Check the records below line by line, and report how many lines include the string "rather". No other words are needed.

** Opening DATASET RECORDS block **

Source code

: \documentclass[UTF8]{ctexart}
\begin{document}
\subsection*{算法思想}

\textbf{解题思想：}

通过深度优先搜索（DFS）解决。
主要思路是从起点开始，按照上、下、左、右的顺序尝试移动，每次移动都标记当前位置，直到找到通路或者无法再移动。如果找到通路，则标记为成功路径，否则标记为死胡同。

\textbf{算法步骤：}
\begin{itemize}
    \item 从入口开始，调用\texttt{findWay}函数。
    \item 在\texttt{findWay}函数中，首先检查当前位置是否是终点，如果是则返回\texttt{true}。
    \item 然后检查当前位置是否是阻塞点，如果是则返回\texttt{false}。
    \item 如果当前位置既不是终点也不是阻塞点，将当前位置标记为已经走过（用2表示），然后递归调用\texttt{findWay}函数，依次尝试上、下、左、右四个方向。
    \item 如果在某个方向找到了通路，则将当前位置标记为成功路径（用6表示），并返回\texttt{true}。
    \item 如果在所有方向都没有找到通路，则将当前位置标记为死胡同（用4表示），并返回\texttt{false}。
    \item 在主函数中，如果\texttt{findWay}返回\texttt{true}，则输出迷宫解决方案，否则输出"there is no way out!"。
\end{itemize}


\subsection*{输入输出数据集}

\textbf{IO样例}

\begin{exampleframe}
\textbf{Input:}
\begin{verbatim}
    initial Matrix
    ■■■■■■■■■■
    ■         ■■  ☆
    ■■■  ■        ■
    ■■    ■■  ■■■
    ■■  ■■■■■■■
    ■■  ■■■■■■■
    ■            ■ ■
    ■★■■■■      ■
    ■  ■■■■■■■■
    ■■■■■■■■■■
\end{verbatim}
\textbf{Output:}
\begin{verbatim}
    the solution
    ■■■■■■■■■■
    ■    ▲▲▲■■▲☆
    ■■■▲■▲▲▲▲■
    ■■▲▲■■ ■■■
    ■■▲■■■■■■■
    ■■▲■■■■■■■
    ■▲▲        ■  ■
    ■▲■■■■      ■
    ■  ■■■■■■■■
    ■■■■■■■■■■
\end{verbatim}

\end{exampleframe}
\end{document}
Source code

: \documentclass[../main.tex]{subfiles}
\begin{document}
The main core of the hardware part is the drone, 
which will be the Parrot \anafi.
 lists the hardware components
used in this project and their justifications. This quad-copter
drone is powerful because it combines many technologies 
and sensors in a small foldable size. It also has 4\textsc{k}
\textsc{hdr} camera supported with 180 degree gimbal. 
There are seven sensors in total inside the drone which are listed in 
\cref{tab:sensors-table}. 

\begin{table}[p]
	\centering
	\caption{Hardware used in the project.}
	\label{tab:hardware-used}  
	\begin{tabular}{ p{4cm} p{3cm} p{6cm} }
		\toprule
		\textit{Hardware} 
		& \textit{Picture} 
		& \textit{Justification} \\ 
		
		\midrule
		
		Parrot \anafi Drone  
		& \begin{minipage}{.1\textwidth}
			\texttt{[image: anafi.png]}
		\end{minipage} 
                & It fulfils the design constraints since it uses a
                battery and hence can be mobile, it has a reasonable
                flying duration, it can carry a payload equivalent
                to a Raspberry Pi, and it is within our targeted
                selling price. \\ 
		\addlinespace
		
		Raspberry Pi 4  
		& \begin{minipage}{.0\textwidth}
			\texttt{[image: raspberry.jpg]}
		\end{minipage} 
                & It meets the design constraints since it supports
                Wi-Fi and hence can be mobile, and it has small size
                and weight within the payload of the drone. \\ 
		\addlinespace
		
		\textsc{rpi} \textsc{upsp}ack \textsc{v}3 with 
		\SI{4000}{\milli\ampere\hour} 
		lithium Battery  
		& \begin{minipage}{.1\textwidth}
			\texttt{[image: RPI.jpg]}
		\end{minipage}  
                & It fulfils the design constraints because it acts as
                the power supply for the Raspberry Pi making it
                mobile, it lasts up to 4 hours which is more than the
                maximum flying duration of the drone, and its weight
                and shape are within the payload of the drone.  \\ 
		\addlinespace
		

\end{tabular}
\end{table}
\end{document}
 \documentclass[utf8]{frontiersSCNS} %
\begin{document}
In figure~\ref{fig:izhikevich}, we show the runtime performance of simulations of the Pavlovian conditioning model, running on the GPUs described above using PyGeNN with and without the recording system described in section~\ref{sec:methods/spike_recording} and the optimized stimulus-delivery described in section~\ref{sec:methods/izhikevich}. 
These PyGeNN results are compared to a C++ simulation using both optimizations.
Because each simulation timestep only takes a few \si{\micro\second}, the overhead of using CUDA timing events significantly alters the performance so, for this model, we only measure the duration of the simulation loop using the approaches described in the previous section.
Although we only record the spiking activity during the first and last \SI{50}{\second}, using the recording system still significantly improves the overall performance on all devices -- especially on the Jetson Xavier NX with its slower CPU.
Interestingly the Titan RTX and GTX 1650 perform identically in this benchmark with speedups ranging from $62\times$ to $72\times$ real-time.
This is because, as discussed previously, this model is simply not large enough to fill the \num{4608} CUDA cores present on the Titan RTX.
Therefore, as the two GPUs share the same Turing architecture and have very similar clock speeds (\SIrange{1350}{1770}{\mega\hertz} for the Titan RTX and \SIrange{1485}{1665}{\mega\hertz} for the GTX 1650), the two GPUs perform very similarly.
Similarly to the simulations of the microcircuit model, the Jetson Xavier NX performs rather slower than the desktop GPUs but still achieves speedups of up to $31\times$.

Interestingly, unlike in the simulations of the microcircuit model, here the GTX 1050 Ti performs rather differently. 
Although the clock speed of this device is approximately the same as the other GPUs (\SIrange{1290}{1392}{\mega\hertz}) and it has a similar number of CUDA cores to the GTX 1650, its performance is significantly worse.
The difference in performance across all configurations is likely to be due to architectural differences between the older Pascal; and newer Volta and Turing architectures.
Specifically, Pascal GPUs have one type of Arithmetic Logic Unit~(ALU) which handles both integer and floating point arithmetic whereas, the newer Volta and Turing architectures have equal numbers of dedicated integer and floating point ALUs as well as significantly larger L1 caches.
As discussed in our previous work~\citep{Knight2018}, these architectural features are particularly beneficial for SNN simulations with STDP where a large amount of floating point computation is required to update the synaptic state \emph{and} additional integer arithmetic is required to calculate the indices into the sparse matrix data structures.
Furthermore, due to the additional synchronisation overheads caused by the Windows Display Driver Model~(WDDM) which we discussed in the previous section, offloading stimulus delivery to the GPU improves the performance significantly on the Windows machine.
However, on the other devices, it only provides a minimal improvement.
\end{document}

** Closing DATASET RECORDS block **

**ANSWER SECTION:** 2